## Task to complete
Among the entries below, copy every line that carries the word "similitud".

[Records for this exercise — start]

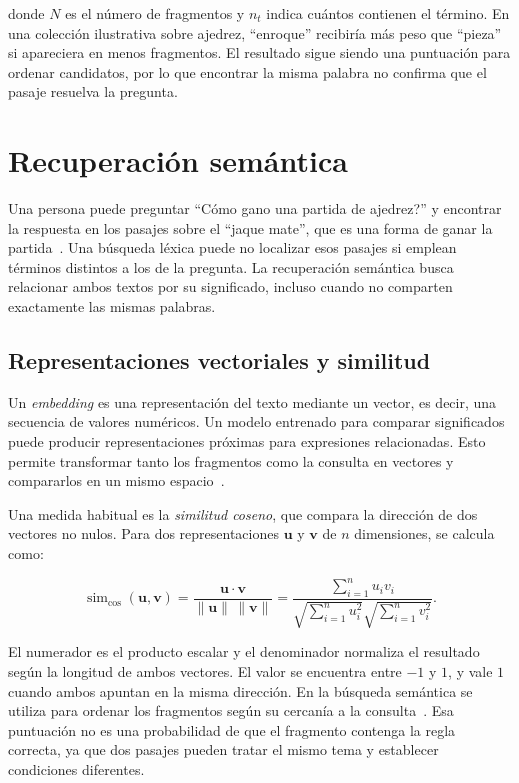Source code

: donde $N$ es el número de fragmentos y $n_t$ indica cuántos contienen el término. En una colección ilustrativa sobre ajedrez, \enquote{enroque} recibiría más peso que \enquote{pieza} si apareciera en menos fragmentos. El resultado sigue siendo una puntuación para ordenar candidatos, por lo que encontrar la misma palabra no confirma que el pasaje resuelva la pregunta.

\section{Recuperación semántica}

Una persona puede preguntar \enquote{\textquestiondown{}Cómo gano una partida de
ajedrez?} y encontrar la respuesta en los pasajes sobre el \enquote{jaque mate},
que es una forma de ganar la partida~\cite{fide2023ajedrez}. Una búsqueda léxica puede no localizar esos pasajes
si emplean términos distintos a los de la pregunta. La recuperación semántica
busca relacionar ambos textos por su significado, incluso cuando no comparten
exactamente las mismas palabras.

\subsection{Representaciones vectoriales y similitud}

Un \textit{embedding} es una representación del texto mediante un
vector, es decir, una secuencia de valores numéricos. Un modelo
entrenado para comparar significados puede producir
representaciones próximas para expresiones relacionadas. Esto
permite transformar tanto los fragmentos como la consulta en
vectores y compararlos en un mismo
espacio~\cite{reimers2019sentence}.

Una medida habitual es la \textit{similitud coseno}, que compara la dirección de dos vectores no nulos. Para dos representaciones $\mathbf{u}$ y $\mathbf{v}$ de $n$ dimensiones, se calcula como:

\begin{equation}
    \operatorname{sim}_{\cos}(\mathbf{u},\mathbf{v}) =
    \frac{\mathbf{u}\cdot\mathbf{v}}{\|\mathbf{u}\|\,\|\mathbf{v}\|}
    = \frac{\sum_{i=1}^{n}u_i v_i}
    {\sqrt{\sum_{i=1}^{n}u_i^2}\sqrt{\sum_{i=1}^{n}v_i^2}}.
    \label{eq:teoria-coseno}
\end{equation}

El numerador es el producto escalar y el denominador normaliza el
resultado según la longitud de ambos vectores. El valor se
encuentra entre $-1$ y $1$, y vale $1$ cuando ambos apuntan en la
misma dirección. En la búsqueda semántica se utiliza para ordenar
los fragmentos según su cercanía a la
consulta~\cite{reimers2019sentence}. Esa puntuación no es una
probabilidad de que el fragmento contenga la regla correcta, ya que
dos pasajes pueden tratar el mismo tema y establecer condiciones
diferentes.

[Records for this exercise — finish]

## Worked solution
\subsection{Representaciones vectoriales y similitud}
Una medida habitual es la \textit{similitud coseno}, que compara la dirección de dos vectores no nulos. Para dos representaciones $\mathbf{u}$ y $\mathbf{v}$ de $n$ dimensiones, se calcula como:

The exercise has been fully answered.